══ Records supplied

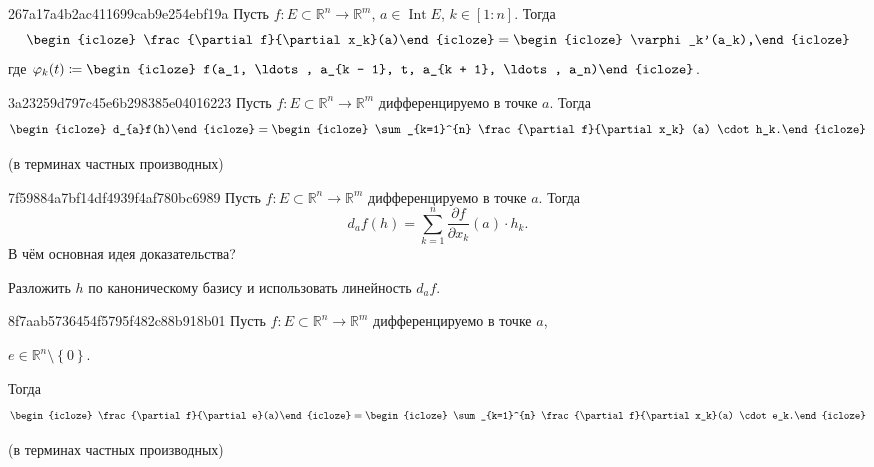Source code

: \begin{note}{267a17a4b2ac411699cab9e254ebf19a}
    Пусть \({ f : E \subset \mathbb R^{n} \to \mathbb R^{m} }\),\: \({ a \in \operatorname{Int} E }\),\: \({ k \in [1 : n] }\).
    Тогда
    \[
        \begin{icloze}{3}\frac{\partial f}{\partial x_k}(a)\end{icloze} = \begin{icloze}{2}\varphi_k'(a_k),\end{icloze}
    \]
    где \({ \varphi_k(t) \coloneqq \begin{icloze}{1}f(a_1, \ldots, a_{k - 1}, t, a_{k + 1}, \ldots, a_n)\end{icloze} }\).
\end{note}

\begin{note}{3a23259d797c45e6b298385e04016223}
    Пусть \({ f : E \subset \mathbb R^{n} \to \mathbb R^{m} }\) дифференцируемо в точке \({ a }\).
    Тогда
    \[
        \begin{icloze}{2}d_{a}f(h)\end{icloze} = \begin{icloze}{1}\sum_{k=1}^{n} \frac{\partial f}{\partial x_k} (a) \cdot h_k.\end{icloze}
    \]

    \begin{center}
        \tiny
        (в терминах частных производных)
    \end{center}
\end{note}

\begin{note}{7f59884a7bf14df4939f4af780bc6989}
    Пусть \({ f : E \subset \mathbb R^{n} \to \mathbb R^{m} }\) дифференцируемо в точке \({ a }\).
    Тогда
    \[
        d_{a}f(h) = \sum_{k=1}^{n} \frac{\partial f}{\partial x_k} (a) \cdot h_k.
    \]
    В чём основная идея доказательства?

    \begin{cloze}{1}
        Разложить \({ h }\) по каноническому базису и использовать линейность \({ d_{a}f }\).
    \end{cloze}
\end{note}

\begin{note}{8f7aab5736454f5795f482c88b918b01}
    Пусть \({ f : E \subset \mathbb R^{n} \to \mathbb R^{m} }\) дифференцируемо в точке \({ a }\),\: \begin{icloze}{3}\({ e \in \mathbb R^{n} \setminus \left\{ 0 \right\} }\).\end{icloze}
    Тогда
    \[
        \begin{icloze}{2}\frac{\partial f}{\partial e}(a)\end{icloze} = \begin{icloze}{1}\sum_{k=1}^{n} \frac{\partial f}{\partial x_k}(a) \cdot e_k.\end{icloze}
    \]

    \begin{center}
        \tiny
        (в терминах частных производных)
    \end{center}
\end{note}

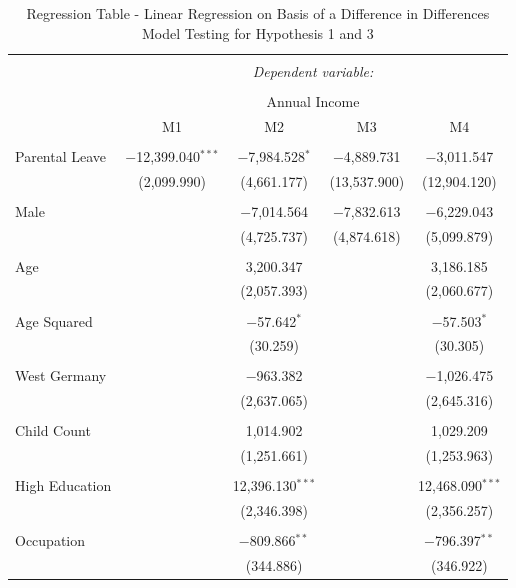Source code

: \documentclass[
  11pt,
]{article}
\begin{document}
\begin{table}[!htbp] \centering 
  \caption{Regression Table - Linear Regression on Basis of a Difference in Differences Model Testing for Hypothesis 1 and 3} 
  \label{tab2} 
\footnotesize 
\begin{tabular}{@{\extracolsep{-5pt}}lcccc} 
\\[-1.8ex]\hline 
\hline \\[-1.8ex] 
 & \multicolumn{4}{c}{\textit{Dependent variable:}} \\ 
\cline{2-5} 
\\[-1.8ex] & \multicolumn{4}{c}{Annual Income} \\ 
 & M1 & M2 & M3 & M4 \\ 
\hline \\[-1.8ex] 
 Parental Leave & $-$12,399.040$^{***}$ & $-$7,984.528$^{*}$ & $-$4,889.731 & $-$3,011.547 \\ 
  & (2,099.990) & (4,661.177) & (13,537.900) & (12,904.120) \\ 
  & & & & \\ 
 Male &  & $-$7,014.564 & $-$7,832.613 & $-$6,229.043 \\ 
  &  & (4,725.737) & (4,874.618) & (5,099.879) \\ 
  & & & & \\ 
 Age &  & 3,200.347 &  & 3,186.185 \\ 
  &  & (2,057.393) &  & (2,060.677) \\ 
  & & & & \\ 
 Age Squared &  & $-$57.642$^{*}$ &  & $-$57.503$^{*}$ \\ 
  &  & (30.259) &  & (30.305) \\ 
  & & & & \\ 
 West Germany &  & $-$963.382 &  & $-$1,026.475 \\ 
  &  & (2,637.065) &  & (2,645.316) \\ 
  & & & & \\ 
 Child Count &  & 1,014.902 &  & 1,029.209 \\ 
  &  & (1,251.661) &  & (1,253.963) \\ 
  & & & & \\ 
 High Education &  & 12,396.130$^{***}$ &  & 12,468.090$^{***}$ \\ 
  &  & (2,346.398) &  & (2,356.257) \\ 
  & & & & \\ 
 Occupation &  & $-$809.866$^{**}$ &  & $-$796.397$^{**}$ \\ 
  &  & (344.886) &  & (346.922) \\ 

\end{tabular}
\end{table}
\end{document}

════

What to produce
Select all lines in the listing that include the word "partial".

Expected answer
        \begin{icloze}{3}\frac{\partial f}{\partial x_k}(a)\end{icloze} = \begin{icloze}{2}\varphi_k'(a_k),\end{icloze}
        \begin{icloze}{2}d_{a}f(h)\end{icloze} = \begin{icloze}{1}\sum_{k=1}^{n} \frac{\partial f}{\partial x_k} (a) \cdot h_k.\end{icloze}
        d_{a}f(h) = \sum_{k=1}^{n} \frac{\partial f}{\partial x_k} (a) \cdot h_k.
        \begin{icloze}{2}\frac{\partial f}{\partial e}(a)\end{icloze} = \begin{icloze}{1}\sum_{k=1}^{n} \frac{\partial f}{\partial x_k}(a) \cdot e_k.\end{icloze}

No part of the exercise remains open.